> [What is being asked]
Give again the lines of the data from its first line through the line with "(https://img.youtube.com/vi/cFDOLM4kBOc/0.jpg)]". Change nothing.

> [Given records]
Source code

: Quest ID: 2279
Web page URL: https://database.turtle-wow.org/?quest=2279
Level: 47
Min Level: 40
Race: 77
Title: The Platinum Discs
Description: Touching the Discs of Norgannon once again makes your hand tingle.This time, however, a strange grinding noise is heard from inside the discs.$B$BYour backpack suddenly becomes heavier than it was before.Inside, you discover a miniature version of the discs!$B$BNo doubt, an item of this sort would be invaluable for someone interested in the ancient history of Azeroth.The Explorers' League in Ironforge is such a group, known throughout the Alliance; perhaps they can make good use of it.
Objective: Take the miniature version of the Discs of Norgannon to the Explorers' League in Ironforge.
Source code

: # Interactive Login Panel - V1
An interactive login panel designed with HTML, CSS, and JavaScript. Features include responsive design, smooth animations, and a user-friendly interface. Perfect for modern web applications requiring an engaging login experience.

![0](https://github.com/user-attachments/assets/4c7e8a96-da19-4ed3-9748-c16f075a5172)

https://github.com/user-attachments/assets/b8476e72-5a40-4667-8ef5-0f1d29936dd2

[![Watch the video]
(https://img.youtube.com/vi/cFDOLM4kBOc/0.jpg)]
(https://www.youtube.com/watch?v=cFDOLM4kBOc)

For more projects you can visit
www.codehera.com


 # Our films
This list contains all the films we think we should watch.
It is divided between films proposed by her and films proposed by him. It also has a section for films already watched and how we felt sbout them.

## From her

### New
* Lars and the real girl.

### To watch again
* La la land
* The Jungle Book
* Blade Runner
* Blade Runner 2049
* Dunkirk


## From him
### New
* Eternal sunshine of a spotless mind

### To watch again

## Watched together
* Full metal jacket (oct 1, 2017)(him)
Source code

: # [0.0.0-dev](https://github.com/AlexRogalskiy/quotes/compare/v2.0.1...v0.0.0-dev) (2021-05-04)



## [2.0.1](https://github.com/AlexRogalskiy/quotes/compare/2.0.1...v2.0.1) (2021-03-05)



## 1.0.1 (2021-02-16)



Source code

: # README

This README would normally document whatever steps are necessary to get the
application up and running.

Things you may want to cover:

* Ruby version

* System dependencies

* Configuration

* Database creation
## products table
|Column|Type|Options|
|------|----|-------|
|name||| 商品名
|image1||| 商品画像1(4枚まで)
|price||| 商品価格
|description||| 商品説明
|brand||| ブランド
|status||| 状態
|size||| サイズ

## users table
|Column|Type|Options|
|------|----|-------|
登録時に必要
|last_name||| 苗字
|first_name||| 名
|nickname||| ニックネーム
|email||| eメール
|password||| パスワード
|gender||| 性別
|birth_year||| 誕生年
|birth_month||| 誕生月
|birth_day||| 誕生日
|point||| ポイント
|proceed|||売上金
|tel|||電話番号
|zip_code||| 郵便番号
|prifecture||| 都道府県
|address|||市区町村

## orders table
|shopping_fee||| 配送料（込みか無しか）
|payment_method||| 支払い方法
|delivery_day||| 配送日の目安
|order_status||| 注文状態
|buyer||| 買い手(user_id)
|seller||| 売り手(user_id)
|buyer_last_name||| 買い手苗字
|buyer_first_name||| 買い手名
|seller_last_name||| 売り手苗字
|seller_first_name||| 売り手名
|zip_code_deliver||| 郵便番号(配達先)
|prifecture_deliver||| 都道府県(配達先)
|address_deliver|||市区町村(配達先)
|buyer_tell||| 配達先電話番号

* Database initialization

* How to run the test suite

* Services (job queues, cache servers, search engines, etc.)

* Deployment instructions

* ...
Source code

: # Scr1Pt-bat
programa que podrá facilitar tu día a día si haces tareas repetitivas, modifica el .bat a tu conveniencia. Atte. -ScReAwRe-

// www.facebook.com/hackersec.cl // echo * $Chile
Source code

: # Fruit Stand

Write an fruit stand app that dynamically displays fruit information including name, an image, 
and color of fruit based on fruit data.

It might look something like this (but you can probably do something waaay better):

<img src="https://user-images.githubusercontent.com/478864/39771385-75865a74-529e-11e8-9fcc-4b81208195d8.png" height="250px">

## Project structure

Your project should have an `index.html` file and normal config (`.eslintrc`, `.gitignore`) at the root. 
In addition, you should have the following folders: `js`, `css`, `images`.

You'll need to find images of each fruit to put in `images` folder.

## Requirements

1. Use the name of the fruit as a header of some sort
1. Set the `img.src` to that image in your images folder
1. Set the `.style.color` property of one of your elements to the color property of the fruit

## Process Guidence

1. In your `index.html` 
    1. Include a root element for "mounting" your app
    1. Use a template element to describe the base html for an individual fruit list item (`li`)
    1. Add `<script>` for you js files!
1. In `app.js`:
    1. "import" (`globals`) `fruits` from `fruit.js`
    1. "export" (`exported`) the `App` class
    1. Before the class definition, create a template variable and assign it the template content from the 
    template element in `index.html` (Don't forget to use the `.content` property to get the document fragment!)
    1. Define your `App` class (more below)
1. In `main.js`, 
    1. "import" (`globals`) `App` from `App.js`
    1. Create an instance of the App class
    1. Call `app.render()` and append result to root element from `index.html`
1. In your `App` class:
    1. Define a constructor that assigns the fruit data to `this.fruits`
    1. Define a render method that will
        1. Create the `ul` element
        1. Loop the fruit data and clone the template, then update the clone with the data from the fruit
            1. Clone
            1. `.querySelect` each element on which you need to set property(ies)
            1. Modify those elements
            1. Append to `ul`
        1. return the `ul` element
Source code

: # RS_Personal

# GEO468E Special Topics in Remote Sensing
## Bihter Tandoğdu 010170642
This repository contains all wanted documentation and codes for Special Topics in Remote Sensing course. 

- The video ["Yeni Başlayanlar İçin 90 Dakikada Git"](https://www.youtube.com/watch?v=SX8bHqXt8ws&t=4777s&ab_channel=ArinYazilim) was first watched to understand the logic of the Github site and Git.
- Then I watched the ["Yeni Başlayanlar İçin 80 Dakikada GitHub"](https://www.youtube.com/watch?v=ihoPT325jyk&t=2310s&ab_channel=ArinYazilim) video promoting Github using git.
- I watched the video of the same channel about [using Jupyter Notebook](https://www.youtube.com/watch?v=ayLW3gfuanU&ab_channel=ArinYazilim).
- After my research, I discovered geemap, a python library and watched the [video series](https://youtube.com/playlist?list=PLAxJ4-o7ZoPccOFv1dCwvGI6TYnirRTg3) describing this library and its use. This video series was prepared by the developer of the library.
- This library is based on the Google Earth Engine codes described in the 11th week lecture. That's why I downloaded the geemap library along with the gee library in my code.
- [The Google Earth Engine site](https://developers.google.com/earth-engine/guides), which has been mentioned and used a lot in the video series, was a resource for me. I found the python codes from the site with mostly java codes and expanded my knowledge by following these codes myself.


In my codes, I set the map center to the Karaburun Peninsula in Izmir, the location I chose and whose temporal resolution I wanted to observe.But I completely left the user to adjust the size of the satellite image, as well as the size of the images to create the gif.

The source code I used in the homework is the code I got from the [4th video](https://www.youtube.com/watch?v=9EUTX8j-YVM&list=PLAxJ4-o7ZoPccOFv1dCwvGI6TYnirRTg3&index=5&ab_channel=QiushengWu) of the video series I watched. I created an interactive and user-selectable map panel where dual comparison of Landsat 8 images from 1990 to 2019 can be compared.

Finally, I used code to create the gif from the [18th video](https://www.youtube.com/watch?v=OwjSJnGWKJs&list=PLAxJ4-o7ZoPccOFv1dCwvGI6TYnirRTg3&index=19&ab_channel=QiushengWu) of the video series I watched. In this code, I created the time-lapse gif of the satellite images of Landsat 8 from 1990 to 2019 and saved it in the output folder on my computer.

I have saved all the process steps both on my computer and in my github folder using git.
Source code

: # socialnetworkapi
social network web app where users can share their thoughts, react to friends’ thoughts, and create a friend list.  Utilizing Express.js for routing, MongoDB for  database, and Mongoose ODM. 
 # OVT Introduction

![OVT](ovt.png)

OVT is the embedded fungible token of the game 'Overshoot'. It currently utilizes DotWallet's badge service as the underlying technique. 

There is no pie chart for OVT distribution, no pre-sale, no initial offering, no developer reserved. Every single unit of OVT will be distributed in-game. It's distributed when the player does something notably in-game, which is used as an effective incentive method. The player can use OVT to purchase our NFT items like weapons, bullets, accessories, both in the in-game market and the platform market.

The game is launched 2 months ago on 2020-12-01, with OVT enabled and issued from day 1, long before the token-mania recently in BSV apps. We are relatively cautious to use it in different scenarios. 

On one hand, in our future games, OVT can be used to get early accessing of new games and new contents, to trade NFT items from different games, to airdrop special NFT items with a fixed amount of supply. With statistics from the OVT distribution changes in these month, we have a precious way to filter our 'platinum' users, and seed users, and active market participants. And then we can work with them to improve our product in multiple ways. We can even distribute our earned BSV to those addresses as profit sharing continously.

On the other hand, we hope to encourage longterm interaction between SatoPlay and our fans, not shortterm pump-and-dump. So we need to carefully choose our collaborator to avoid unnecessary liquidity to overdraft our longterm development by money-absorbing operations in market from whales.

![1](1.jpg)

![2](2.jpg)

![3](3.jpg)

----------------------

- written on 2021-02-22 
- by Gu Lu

> [Solution to the problem]
Source code

: Quest ID: 2279
Web page URL: https://database.turtle-wow.org/?quest=2279
Level: 47
Min Level: 40
Race: 77
Title: The Platinum Discs
Description: Touching the Discs of Norgannon once again makes your hand tingle.This time, however, a strange grinding noise is heard from inside the discs.$B$BYour backpack suddenly becomes heavier than it was before.Inside, you discover a miniature version of the discs!$B$BNo doubt, an item of this sort would be invaluable for someone interested in the ancient history of Azeroth.The Explorers' League in Ironforge is such a group, known throughout the Alliance; perhaps they can make good use of it.
Objective: Take the miniature version of the Discs of Norgannon to the Explorers' League in Ironforge.
Source code

: # Interactive Login Panel - V1
An interactive login panel designed with HTML, CSS, and JavaScript. Features include responsive design, smooth animations, and a user-friendly interface. Perfect for modern web applications requiring an engaging login experience.

![0](https://github.com/user-attachments/assets/4c7e8a96-da19-4ed3-9748-c16f075a5172)

https://github.com/user-attachments/assets/b8476e72-5a40-4667-8ef5-0f1d29936dd2

[![Watch the video]
(https://img.youtube.com/vi/cFDOLM4kBOc/0.jpg)]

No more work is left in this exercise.